The truth is the light and the light is the truth


You develop a certain ingenuity. I'll solve the problem.

Without light I am not only invisible, but formless as well; and to be unaware of one’s form is to live a death. I myself, after existing some twenty years, did not become alive until I discovered my invisibility.

That is why I fight my battle with Monopolated Light & Power. The deeper reason, I mean. It allows me to feel my vital aliveness. I also fight them for taking so much of my money before I learned to protect myself. In my hole in the basement there are exactly 1,369 lights. I’ve wired the entire ceiling, every inch of it. And not with fluorescent bulbs, but with the older, more-expensive-to-operate kind, the filament type. An act of sabotage, you know. I’ve already begun to wire the wall. A junk man I know, a man of vision, has supplied me with wire and sockets. Nothing, storm or flood, must get in the way of our need for light and ever more and brighter light. The truth is the light and the light is the truth. When I finish all four walls, then I’ll start on the floor. Just how that will go, I don’t know. Yet when you have lived invisible as long as I have you develop a certain ingenuity. I’ll solve the problem.
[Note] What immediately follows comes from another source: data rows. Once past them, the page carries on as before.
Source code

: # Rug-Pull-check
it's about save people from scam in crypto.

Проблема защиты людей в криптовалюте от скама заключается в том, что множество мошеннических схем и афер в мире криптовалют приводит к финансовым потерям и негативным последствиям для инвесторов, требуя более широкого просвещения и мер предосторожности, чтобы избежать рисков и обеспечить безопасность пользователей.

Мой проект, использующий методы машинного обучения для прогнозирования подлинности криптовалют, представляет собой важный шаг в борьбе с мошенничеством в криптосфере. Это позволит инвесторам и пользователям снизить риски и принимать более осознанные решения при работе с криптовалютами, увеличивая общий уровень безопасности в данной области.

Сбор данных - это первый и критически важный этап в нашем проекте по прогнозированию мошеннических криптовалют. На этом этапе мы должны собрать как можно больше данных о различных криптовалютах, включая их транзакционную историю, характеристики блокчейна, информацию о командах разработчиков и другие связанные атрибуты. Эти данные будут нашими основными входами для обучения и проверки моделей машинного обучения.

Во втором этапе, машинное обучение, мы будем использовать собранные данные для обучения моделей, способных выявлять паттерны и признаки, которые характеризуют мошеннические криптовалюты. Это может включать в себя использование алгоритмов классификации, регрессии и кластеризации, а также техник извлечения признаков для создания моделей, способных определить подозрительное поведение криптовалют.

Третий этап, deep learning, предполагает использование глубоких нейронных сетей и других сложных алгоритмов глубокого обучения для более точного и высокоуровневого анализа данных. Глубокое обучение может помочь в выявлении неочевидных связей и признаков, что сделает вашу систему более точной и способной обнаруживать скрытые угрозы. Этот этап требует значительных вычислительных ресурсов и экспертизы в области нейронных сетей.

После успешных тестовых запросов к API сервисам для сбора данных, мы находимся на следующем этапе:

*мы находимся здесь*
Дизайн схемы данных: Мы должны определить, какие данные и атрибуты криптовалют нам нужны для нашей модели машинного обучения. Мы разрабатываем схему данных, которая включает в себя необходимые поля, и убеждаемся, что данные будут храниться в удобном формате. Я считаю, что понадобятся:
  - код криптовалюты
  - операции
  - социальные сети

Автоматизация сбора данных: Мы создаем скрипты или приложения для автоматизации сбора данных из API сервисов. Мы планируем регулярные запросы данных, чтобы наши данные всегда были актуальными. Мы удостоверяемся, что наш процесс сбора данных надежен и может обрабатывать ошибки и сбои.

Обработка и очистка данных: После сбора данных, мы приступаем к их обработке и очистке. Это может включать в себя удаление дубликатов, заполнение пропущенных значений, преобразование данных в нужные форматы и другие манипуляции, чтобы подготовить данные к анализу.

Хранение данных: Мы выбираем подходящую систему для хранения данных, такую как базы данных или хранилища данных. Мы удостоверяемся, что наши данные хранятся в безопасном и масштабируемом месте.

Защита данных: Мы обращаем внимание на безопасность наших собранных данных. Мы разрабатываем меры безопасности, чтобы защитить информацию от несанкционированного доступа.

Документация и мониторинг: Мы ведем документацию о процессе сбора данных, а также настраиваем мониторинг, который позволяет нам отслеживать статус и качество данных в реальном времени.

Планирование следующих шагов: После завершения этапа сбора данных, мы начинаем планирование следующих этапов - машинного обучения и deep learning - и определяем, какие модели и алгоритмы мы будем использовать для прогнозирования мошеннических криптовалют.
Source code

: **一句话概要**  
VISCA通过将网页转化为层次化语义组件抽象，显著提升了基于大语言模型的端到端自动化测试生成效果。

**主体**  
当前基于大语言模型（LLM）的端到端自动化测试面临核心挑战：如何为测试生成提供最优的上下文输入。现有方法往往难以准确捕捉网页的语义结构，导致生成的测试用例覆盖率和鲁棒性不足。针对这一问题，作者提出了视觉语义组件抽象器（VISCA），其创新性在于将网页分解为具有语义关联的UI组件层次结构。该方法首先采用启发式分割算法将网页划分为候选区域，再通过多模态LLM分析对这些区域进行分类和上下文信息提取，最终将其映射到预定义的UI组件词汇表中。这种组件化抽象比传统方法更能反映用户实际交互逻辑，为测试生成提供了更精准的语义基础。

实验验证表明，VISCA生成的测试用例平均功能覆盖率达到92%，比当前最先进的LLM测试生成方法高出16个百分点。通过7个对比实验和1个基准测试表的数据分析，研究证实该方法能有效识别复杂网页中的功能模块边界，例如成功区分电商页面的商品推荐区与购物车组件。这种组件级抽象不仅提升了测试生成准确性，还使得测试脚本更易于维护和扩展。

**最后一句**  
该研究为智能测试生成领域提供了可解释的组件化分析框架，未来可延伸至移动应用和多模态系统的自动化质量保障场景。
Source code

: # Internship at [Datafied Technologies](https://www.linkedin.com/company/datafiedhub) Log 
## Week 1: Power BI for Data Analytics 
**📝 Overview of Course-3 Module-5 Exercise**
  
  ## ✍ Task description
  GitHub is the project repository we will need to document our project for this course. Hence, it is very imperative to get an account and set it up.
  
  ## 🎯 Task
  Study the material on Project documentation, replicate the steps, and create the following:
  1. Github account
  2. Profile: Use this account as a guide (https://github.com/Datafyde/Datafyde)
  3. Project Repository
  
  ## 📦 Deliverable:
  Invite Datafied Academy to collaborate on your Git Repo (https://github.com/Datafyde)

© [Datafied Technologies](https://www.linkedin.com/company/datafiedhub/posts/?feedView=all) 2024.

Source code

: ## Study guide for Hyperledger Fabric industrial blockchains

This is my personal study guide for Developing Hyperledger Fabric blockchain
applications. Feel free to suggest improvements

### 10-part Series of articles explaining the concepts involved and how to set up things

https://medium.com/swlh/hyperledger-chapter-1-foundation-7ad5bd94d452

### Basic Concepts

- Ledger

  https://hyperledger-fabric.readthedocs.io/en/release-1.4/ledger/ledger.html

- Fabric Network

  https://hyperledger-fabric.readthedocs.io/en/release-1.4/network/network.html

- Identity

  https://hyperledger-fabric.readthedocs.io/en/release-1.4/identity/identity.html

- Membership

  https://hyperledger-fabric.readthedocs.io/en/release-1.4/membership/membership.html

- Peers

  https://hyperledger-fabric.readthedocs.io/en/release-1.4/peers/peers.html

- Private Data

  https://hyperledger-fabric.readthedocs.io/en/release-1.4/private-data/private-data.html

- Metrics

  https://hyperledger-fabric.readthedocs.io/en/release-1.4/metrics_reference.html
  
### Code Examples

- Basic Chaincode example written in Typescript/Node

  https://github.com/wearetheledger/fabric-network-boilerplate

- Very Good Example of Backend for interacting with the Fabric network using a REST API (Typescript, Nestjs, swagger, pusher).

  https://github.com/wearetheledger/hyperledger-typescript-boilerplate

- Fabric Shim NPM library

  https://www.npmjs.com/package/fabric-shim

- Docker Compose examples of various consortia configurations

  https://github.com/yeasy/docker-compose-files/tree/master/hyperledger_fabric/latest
by Ralph Ellison (March 1, 1914 – April 16, 1994)
from Invisible Man (1952)
image – salady

Personal History

I first learned about Invisible Man in ninth grade English class. We were each required to do two book reports consisting of an oral presentation, a question and answer period, and a signed statement that we’d read the book from cover to cover. A classmate attempted to bluff his way through a book report on Ellison’s Invisible Man. He’d seen the classic movie version of H.G. Wells’s The Invisible Man, and thought he’d lucked into an easy shortcut – see a movie based on a book, tell the story in class, skip reading entirely. The cocky little pretender might have been able to pull it off if he claimed to have read H.G. Wells instead of Ralph Ellison. I suspect he used the card catalog and chose “Invisible Man” instead of “Invisible Man, The,” because “Invisible Man” comes first in the alphabet. He didn’t catch his mistake because he hadn’t gone further than copying bibliography information from the book’s copyright page.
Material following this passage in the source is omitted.